Over the last several years I have had the opportunity to travel the country and speak about everything from educational leadership to culture to the importance of telling your school/district story. The opportunity to work with teachers and administrators from around the country is consistently a source of inspiration for me because I learn so much from the many passionate, enthusiastic and dedicated educators I encounter. Invariably, the conversations always get personal as people share stories about everything from what inspired them to become an educator to what sustains them to do this important work on a daily basis. My personal experiences definitely impact who I am as an educator; my experiences as a father; my experiences as a son; my experiences as a sibling; and my experiences as a partner all affect the way I approach my daily work as an educator.
After several conferences and workshops I decided to include the following picture in my presentations so the audience could better understand me and the people who shape my work as an educator…
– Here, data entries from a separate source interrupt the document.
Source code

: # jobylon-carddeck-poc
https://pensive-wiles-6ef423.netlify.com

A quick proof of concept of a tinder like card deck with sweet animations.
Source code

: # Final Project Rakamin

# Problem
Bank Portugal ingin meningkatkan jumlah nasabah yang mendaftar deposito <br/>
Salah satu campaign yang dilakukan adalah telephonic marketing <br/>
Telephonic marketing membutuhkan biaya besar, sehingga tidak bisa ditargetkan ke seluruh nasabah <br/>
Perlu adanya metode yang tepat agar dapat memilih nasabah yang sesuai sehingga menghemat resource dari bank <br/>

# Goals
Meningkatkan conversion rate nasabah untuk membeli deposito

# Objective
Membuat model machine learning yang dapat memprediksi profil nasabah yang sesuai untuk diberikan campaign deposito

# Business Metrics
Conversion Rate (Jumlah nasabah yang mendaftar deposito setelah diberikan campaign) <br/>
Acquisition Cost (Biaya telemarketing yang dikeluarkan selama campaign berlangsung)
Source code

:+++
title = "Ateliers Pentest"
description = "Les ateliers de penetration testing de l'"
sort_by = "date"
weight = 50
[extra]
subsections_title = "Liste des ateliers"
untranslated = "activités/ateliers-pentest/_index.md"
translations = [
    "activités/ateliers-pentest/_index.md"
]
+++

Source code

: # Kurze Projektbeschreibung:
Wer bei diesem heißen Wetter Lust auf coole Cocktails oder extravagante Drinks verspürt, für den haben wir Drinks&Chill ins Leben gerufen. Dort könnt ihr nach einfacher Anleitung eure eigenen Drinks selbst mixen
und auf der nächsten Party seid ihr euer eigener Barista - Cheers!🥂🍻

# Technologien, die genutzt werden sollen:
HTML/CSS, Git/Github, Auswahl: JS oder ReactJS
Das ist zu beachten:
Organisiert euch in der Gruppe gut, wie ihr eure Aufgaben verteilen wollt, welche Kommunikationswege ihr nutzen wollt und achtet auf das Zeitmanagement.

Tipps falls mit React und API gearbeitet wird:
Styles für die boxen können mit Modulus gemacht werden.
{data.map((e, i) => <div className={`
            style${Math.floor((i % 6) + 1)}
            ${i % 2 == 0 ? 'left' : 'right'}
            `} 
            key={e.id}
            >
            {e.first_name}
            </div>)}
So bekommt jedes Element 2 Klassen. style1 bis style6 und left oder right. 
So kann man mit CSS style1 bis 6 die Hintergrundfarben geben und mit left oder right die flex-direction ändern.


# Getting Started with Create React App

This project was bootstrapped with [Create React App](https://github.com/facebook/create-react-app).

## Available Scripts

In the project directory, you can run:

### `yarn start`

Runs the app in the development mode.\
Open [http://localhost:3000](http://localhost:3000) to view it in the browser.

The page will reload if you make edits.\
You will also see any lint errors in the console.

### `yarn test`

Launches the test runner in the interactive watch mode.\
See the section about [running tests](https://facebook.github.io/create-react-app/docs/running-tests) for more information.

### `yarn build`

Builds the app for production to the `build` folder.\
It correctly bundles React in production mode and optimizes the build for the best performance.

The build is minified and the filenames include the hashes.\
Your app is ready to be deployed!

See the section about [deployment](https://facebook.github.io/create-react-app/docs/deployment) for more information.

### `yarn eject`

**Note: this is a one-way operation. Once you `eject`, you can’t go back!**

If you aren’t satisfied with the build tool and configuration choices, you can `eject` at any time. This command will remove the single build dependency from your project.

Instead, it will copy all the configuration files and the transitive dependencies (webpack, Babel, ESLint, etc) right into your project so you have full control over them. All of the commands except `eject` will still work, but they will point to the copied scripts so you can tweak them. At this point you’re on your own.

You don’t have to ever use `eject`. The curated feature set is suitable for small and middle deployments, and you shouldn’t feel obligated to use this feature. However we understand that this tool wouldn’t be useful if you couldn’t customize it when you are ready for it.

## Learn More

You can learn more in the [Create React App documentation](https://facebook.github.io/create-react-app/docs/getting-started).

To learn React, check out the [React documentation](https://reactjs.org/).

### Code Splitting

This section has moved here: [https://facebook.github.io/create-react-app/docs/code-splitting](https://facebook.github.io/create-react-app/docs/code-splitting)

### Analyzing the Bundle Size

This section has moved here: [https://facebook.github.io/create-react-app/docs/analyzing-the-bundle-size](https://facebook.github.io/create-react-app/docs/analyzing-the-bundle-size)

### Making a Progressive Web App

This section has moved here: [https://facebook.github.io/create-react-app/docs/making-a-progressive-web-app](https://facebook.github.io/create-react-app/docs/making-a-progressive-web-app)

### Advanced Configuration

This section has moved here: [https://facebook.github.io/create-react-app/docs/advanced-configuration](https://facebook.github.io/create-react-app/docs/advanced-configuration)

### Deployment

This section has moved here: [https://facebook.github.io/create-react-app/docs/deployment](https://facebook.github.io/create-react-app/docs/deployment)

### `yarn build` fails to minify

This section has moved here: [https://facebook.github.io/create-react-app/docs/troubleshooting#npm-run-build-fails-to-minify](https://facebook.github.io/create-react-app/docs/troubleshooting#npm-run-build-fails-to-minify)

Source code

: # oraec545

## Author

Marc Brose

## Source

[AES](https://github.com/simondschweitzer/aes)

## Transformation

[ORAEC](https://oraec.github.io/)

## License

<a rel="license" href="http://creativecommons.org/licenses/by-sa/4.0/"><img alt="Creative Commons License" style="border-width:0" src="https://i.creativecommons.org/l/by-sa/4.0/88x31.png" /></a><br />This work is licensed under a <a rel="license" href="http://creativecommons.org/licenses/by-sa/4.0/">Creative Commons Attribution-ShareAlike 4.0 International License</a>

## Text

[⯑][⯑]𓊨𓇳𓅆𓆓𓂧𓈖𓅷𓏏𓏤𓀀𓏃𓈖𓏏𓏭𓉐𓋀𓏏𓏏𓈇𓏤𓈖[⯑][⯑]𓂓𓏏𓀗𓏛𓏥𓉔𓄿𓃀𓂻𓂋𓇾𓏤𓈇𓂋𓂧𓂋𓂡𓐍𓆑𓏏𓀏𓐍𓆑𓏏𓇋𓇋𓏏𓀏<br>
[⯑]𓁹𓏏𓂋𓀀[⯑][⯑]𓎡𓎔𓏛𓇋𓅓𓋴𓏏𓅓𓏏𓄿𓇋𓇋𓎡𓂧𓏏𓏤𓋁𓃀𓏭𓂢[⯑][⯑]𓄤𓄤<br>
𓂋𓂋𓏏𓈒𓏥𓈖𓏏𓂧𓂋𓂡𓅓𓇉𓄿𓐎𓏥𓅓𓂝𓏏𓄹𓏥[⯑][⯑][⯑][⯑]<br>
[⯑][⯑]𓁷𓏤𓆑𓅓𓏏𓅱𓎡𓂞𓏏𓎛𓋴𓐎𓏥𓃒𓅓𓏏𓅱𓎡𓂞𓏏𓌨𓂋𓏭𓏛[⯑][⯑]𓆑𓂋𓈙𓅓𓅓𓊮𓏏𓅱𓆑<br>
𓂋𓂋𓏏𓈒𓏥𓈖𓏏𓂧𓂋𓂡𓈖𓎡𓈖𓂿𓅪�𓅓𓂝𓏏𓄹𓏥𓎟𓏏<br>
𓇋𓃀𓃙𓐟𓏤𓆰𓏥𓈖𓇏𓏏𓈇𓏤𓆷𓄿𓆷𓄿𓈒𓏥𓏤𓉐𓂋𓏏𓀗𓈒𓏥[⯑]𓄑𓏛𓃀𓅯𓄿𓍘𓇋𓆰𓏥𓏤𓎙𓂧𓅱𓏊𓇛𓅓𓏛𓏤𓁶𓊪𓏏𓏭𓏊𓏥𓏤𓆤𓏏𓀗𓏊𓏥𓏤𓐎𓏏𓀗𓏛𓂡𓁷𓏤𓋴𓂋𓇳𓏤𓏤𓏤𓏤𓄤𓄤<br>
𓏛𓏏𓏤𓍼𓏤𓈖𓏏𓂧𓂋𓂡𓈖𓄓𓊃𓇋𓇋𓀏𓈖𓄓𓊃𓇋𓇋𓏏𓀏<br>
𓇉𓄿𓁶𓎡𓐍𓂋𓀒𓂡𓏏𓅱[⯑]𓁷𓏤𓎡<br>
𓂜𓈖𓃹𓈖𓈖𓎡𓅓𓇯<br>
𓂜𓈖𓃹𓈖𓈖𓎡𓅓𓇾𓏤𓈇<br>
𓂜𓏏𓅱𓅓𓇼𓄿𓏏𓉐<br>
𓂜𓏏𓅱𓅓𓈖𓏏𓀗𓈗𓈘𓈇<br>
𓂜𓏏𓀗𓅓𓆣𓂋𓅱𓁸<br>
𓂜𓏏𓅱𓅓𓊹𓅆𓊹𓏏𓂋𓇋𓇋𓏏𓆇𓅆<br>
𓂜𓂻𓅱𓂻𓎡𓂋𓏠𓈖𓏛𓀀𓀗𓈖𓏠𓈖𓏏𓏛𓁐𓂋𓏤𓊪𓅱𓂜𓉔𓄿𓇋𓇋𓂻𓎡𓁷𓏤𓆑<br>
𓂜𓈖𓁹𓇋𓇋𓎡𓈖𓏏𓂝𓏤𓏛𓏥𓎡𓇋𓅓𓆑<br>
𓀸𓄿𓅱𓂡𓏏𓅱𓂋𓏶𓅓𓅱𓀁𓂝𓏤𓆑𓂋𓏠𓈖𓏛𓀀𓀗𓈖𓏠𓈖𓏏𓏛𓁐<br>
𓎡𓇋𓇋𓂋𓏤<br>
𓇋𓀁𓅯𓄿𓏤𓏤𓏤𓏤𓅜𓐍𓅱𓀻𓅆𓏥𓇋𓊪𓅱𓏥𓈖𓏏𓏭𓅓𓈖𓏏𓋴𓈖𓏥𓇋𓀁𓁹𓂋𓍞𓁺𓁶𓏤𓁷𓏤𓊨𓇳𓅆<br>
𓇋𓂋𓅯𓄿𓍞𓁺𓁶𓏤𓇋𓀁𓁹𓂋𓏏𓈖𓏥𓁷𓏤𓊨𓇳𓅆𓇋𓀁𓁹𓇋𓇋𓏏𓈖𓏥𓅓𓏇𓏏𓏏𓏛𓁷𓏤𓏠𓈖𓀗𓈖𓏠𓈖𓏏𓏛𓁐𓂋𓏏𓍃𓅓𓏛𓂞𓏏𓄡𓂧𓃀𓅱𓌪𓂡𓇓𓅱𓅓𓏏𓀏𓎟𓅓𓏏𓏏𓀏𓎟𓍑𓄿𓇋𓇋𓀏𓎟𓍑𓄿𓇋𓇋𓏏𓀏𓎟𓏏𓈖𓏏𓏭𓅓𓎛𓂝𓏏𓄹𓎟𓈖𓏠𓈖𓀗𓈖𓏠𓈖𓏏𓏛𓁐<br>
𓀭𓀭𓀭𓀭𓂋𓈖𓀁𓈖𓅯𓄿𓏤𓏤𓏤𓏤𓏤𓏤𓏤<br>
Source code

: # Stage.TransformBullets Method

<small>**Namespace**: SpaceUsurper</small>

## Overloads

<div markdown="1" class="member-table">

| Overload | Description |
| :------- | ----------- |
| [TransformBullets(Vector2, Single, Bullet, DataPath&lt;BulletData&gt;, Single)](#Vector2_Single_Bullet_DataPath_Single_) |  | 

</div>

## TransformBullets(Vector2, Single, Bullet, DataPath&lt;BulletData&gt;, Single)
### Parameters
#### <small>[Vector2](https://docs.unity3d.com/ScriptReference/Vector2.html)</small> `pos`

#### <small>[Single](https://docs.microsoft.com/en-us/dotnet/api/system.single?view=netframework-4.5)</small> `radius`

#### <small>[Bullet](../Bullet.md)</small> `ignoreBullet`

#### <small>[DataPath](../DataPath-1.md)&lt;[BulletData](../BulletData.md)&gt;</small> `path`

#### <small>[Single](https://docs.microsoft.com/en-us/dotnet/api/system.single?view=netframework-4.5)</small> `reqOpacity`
This picture is generally the opening slide in my presentations so I can introduce the audience to my personal “tribe” – my son, Paul, and my partner, Felix – the people who sustain me on a daily basis. Paul and Felix impact the way I think and feel and when I am making decisions as an educator, my experiences as a father and partner certainly inform those decisions. Including this picture also served a very selfish purpose – I get to take my guys with me whenever I travel and I love talking about them for a couple of minutes.
I never realized the impact this picture might have on my audience. About a year ago I was doing a keynote in the Midwest and after I finished my presentation several people came up to me to thank me for the experience, which is always incredibly humbling. While speaking with this small group, I noticed one gentleman standing to the side. Once I was alone, he stepped over to me and thanked me for including the picture of my family in the presentation. He shared that he rarely talked about his husband in professional contexts because he worried about how people would react because he always assumed he was the only one – the only gay educator in the room. He went on to share that while my presentation on digital leadership was great, it was the first workshop he attended where he knew he wasn’t the only gay educator in the room and that changed the whole experience for him. He talked about how he felt comfortable and empowered because he wasn’t the only one; and this connection allowed him to engage in the learning in a totally different way than he had ever engaged in the past.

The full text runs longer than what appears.